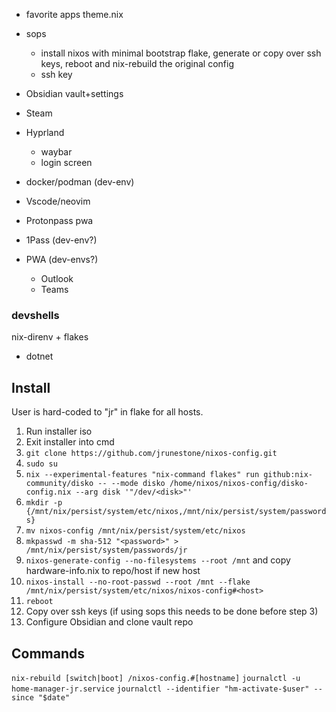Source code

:* favorite apps theme.nix
* sops
    * install nixos with minimal bootstrap flake, generate or copy over ssh keys, reboot and nix-rebuild the original config
    * ssh key
* Obsidian vault+settings

* Steam
* Hyprland
    * waybar
    * login screen
* docker/podman (dev-env)
* Vscode/neovim
* Protonpass pwa
* 1Pass (dev-env?)
* PWA (dev-envs?)
    * Outlook
    * Teams

### devshells
nix-direnv + flakes
* dotnet

## Install
User is hard-coded to "jr" in flake for all hosts.

1. Run installer iso
2. Exit installer into cmd
6. `git clone https://github.com/jrunestone/nixos-config.git`
5. `sudo su`
4. `nix --experimental-features "nix-command flakes" run github:nix-community/disko -- --mode disko /home/nixos/nixos-config/disko-config.nix --arg disk '"/dev/<disk>"'`
5. `mkdir -p {/mnt/nix/persist/system/etc/nixos,/mnt/nix/persist/system/passwords}`
6. `mv nixos-config /mnt/nix/persist/system/etc/nixos`
8. `mkpasswd -m sha-512 "<password>" > /mnt/nix/persist/system/passwords/jr`
5. `nixos-generate-config --no-filesystems --root /mnt` and copy hardware-info.nix to repo/host if new host
9. `nixos-install --no-root-passwd --root /mnt --flake /mnt/nix/persist/system/etc/nixos/nixos-config#<host>`
10. `reboot`
11. Copy over ssh keys (if using sops this needs to be done before step 3)
12. Configure Obsidian and clone vault repo

## Commands
`nix-rebuild [switch|boot] /nixos-config.#[hostname]`
`journalctl -u home-manager-jr.service`
`journalctl --identifier "hm-activate-$user" --since "$date"`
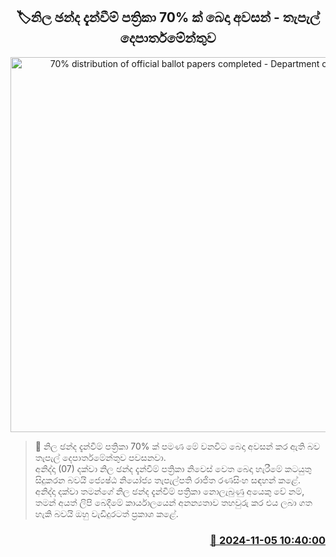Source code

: <p align='center'><b><h2 align='center' title='70% distribution of official ballot papers completed - Department of Posts'>🏷නිල ඡන්ද දැන්වීම් පත්‍රිකා 70% ක් බෙදා අවසන් - තැපැල් දෙපාර්තමේන්තුව</h2></b></p>
<p align='center'><img src='https://helakuru.sgp1.cdn.digitaloceanspaces.com/esana/images/lib/slpost-srilanka-post.jpg' width='600' alt='70% distribution of official ballot papers completed - Department of Posts'></p>

>📝 නිල ඡන්ද දැන්වීම් පත්‍රිකා 70% ක් පමණ මේ වනවිට බෙදා අවසන් කර ඇති බව තැපැල් දෙපාර්තමේන්තුව පවසනවා.<br>අනිද්දා (07) දක්වා නිල ඡන්ද දැන්වීම් පත්‍රිකා නිවෙස් වෙත බෙදා හැරීමේ කටයුතු සිදුකරන බවයි ජ්‍යෙෂ්ඨ නියෝජ්‍ය තැපැල්පති රාජිත රණසිංහ සඳහන් කළේ.<br>අනිද්දා දක්වා තමන්ගේ නිල ඡන්ද දැන්වීම් පත්‍රිකා නොලැබුණු අයෙකු වේ නම්, තමන් අයත් ලිපි බෙදීමේ කාර්යාලයෙන් අනන්‍යතාව තහවුරු කර එය ලබා ගත හැකි බවයි ඔහු වැඩිදුරටත් ප්‍රකාශ කළේ. <br>

<h3 align='right'><a href='https://www.helakuru.lk/esana/p/104756/'>📅 2024-11-05 10:40:00</a></h3>
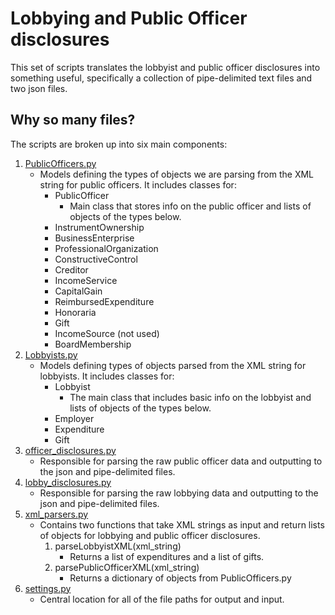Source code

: # Lobbying and Public Officer disclosures

This set of scripts translates the lobbyist and public officer disclosures into something useful, specifically a collection of pipe-delimited text files and two json files.

## Why so many files?

The scripts are broken up into six main components:

1. [PublicOfficers.py](https://bitbucket.org/thenewsjournal/lobbying-disclosures/src/16de73e19cfada3de550e5acc8a5e23e77965387/Lobbying/PublicOfficers.py?at=master)
    - Models defining the types of objects we are parsing from the XML string for public officers. It includes classes for:
        - PublicOfficer
            - Main class that stores info on the public officer and lists of objects of the types below.
        - InstrumentOwnership
        - BusinessEnterprise
        - ProfessionalOrganization
        - ConstructiveControl
        - Creditor
        - IncomeService
        - CapitalGain
        - ReimbursedExpenditure
        - Honoraria
        - Gift
        - IncomeSource (not used)
        - BoardMembership
2. [Lobbyists.py](https://bitbucket.org/thenewsjournal/lobbying-disclosures/src/16de73e19cfada3de550e5acc8a5e23e77965387/Lobbying/Lobbyists.py?at=master)
    - Models defining types of objects parsed from the XML string for lobbyists. It includes classes for:
        - Lobbyist
            - The main class that includes basic info on the lobbyist and lists of objects of the types below.
        - Employer
        - Expenditure
        - Gift
3. [officer_disclosures.py](https://bitbucket.org/thenewsjournal/lobbying-disclosures/src/16de73e19cfada3de550e5acc8a5e23e77965387/Lobbying/officer_disclosures.py?at=master)
    - Responsible for parsing the raw public officer data and outputting to the json and pipe-delimited files.
4. [lobby_disclosures.py](https://bitbucket.org/thenewsjournal/lobbying-disclosures/src/16de73e19cfada3de550e5acc8a5e23e77965387/Lobbying/lobby_disclosures.py?at=master)
    - Responsible for parsing the raw lobbying data and outputting to the json and pipe-delimited files.
5. [xml_parsers.py](https://bitbucket.org/thenewsjournal/lobbying-disclosures/src/16de73e19cfada3de550e5acc8a5e23e77965387/Lobbying/xml_parsers.py?at=master)
    - Contains two functions that take XML strings as input and return lists of objects for lobbying and public officer disclosures.
        1. parseLobbyistXML(xml_string)
            - Returns a list of expenditures and a list of gifts.
        2. parsePublicOfficerXML(xml_string)
            - Returns a dictionary of objects from PublicOfficers.py
6. [settings.py](https://bitbucket.org/thenewsjournal/lobbying-disclosures/src/64bc7aa8638932623bfbd5d8a87ea21b489ef184/Lobbying/settings.py?at=master)
    - Central location for all of the file paths for output and input.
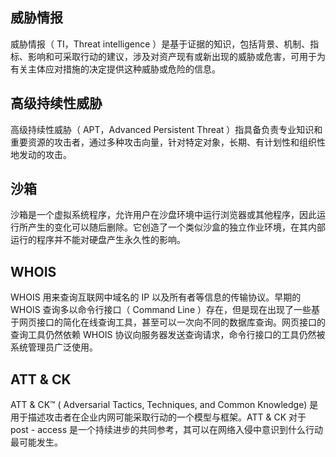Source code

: ##  威胁情报
威胁情报（ TI，Threat intelligence ）是基于证据的知识，包括背景、机制、指标、影响和可采取行动的建议，涉及对资产现有或新出现的威胁或危害，可用于为有关主体应对措施的决定提供这种威胁或危险的信息。
## 高级持续性威胁
高级持续性威胁（ APT，Advanced Persistent Threat ）指具备负责专业知识和重要资源的攻击者，通过多种攻击向量，针对特定对象，长期、有计划性和组织性地发动的攻击。
## 沙箱
沙箱是一个虚拟系统程序，允许用户在沙盘环境中运行浏览器或其他程序，因此运行所产生的变化可以随后删除。它创造了一个类似沙盒的独立作业环境，在其内部运行的程序并不能对硬盘产生永久性的影响。
## WHOIS
WHOIS 用来查询互联网中域名的 IP 以及所有者等信息的传输协议。早期的 WHOIS 查询多以命令行接口（ Command Line ）存在，但是现在出现了一些基于网页接口的简化在线查询工具，甚至可以一次向不同的数据库查询。网页接口的查询工具仍然依赖 WHOIS 协议向服务器发送查询请求，命令行接口的工具仍然被系统管理员广泛使用。
## ATT & CK
ATT & CK™ ( Adversarial Tactics, Techniques, and Common Knowledge) 是用于描述攻击者在企业内网可能采取行动的一个模型与框架。ATT & CK 对于 post - access 是一个持续进步的共同参考，其可以在网络入侵中意识到什么行动最可能发生。
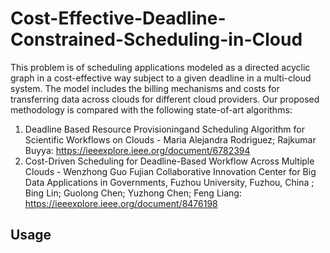 # Cost-Effective-Deadline-Constrained-Scheduling-in-Cloud

This problem is of scheduling applications modeled as a directed acyclic graph in a cost-effective way subject to a given deadline in a multi-cloud system. The model
includes the billing mechanisms and costs for transferring data across clouds for different cloud providers. Our proposed methodology is compared with the following state-of-art algorithms:
1) Deadline Based Resource Provisioningand Scheduling Algorithm for Scientific Workflows on Clouds - Maria Alejandra Rodriguez; Rajkumar Buyya: https://ieeexplore.ieee.org/document/6782394
2) Cost-Driven Scheduling for Deadline-Based Workflow Across Multiple Clouds - Wenzhong Guo
Fujian Collaborative Innovation Center for Big Data Applications in Governments, Fuzhou University, Fuzhou, China
; Bing Lin; Guolong Chen; Yuzhong Chen; Feng Liang: https://ieeexplore.ieee.org/document/8476198

## Usage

§ §

Goal of the exercise →
Word for word, restate the lines above from the one with "- Returns a dictionary" through the one with "includes the billing", keeping both ends and dropping the pictures.

Task result →
            - Returns a dictionary of objects from PublicOfficers.py
6. [settings.py](https://bitbucket.org/thenewsjournal/lobbying-disclosures/src/64bc7aa8638932623bfbd5d8a87ea21b489ef184/Lobbying/settings.py?at=master)
    - Central location for all of the file paths for output and input.
Source code

: ##  威胁情报
威胁情报（ TI，Threat intelligence ）是基于证据的知识，包括背景、机制、指标、影响和可采取行动的建议，涉及对资产现有或新出现的威胁或危害，可用于为有关主体应对措施的决定提供这种威胁或危险的信息。
## 高级持续性威胁
高级持续性威胁（ APT，Advanced Persistent Threat ）指具备负责专业知识和重要资源的攻击者，通过多种攻击向量，针对特定对象，长期、有计划性和组织性地发动的攻击。
## 沙箱
沙箱是一个虚拟系统程序，允许用户在沙盘环境中运行浏览器或其他程序，因此运行所产生的变化可以随后删除。它创造了一个类似沙盒的独立作业环境，在其内部运行的程序并不能对硬盘产生永久性的影响。
## WHOIS
WHOIS 用来查询互联网中域名的 IP 以及所有者等信息的传输协议。早期的 WHOIS 查询多以命令行接口（ Command Line ）存在，但是现在出现了一些基于网页接口的简化在线查询工具，甚至可以一次向不同的数据库查询。网页接口的查询工具仍然依赖 WHOIS 协议向服务器发送查询请求，命令行接口的工具仍然被系统管理员广泛使用。
## ATT & CK
ATT & CK™ ( Adversarial Tactics, Techniques, and Common Knowledge) 是用于描述攻击者在企业内网可能采取行动的一个模型与框架。ATT & CK 对于 post - access 是一个持续进步的共同参考，其可以在网络入侵中意识到什么行动最可能发生。
 # Cost-Effective-Deadline-Constrained-Scheduling-in-Cloud

This problem is of scheduling applications modeled as a directed acyclic graph in a cost-effective way subject to a given deadline in a multi-cloud system. The model
includes the billing mechanisms and costs for transferring data across clouds for different cloud providers. Our proposed methodology is compared with the following state-of-art algorithms:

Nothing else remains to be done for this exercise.